Did you not read the note in caps below the drawing. 

NOTE THIS DRAWING WRONG AND WILL NOT WORK PROPERLY. It is for information only.

Someone asked how this could be done wrong and I provided a diagram of the most common mistake made when wiring three ways switches with more than one light between them.
I have editted the font size and colour to make it more clear.


----------



## Fireguy5674 (Mar 10, 2013)

Sorry Joe I was actually quoting Sparky.  He seemed to be saying it was appropriate to wire them in series if you so choose.  Maybe I mistook his meaning.  I understand that you are not suggesting to wire in series and the diagram posted was how *NOT* to do it.


----------



## Sparky723 (Mar 10, 2013)

Ok.
Yes I'm an electrical contractor and yes, I know the difference between series and parallel ( to whoever asked).

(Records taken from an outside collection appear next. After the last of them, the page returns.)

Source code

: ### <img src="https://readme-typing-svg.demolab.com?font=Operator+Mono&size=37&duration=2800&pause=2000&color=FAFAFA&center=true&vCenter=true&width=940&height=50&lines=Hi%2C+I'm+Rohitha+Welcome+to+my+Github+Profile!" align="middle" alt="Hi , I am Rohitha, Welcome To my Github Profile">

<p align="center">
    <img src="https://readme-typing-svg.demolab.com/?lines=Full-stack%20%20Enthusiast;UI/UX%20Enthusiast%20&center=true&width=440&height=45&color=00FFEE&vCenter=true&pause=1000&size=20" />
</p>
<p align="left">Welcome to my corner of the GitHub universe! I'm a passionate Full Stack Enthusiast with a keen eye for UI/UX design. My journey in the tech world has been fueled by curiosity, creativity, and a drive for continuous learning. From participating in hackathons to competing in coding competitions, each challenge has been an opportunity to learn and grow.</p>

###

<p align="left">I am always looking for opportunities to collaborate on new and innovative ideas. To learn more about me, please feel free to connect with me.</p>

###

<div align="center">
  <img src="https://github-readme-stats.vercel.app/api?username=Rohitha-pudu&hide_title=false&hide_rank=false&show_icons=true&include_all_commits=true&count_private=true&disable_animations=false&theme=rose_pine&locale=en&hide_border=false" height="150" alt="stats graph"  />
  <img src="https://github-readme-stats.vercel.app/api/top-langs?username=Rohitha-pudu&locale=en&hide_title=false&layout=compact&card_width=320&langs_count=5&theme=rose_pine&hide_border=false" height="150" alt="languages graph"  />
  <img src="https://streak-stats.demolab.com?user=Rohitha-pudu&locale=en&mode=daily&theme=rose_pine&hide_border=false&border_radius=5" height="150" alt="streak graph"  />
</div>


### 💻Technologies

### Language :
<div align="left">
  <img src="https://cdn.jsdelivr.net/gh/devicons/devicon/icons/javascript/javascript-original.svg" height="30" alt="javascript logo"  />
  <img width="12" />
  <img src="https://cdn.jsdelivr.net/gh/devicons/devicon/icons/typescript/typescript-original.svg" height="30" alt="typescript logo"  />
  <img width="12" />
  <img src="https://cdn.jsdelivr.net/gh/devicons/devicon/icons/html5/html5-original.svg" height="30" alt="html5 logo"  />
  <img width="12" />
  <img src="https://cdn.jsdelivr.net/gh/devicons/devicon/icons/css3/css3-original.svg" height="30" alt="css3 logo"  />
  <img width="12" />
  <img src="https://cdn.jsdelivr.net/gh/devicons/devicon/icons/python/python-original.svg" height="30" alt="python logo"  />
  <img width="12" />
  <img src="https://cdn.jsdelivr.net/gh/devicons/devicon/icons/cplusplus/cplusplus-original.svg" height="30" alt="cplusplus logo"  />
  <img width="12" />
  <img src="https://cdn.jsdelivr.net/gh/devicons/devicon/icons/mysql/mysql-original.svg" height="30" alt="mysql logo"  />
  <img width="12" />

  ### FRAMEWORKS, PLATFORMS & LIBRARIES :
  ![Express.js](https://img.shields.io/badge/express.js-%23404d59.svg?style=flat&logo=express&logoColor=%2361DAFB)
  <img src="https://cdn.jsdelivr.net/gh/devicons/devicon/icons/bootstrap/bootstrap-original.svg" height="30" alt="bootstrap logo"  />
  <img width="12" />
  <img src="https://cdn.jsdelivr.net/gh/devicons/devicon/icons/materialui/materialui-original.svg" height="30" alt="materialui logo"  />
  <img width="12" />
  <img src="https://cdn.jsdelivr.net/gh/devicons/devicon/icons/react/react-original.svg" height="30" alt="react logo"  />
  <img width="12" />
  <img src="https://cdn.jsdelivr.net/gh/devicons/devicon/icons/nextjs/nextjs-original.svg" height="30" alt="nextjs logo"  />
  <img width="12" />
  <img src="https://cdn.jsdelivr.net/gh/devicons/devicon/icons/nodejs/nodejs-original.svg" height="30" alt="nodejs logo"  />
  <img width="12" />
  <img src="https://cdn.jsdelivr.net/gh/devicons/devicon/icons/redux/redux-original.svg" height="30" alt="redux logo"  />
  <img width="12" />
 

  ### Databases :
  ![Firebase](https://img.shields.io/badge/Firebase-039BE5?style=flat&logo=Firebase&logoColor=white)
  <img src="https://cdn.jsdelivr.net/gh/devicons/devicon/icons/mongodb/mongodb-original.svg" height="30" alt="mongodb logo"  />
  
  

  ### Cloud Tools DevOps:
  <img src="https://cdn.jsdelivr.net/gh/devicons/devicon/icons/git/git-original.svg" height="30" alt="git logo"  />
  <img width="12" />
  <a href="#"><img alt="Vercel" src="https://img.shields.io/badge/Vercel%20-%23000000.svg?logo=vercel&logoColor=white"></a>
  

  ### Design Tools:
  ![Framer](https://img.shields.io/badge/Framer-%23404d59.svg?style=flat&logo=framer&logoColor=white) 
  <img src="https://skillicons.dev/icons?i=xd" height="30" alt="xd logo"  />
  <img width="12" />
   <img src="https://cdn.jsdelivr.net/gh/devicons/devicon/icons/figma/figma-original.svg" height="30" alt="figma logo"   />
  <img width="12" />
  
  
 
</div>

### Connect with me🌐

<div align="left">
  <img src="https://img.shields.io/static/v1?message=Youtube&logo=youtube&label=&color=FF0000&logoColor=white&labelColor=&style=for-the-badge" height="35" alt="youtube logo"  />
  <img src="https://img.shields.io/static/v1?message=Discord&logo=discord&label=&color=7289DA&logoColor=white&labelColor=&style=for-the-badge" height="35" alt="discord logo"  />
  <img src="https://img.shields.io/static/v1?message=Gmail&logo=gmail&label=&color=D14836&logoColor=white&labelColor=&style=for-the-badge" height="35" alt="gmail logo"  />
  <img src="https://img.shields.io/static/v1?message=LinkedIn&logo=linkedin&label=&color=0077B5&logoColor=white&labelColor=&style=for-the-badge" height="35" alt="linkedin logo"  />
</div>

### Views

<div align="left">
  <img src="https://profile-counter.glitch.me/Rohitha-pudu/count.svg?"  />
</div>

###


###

Lights in general can be wired in series, however, can light housings nowadays usually come equipped with a termination block that automatically makes them wired in parallel.

I was stating in that diagram that the 12/3 wasn't ran correctly between switch boxes. That's all. 
I saw all text informing the reader it was incorrect.

A lot of times flicker on can lights, especially between 2 3ways is due to not having the correct switches. Lurton Maestro is a good series of switches that can be used.


----------



## bolsaboy (Mar 12, 2013)

Thanks for all the help guys. Had electrician come back and fix problem. Fireguy was correct in what he had done. Using one three wire and not two two wires.


----------



## Sparky723 (Mar 13, 2013)

bolsaboy said:
			
		

> Thanks for all the help guys. Had electrician come back and fix problem. Fireguy was correct in what he had done. Using one three wire and not two two wires.



Glad it's fixed but if wired right, a 12/3 (3 wire)  could've been used instead of 2 12/2's (2-2 wires) and been legal. The 2-2 wires just uses more wire.


----------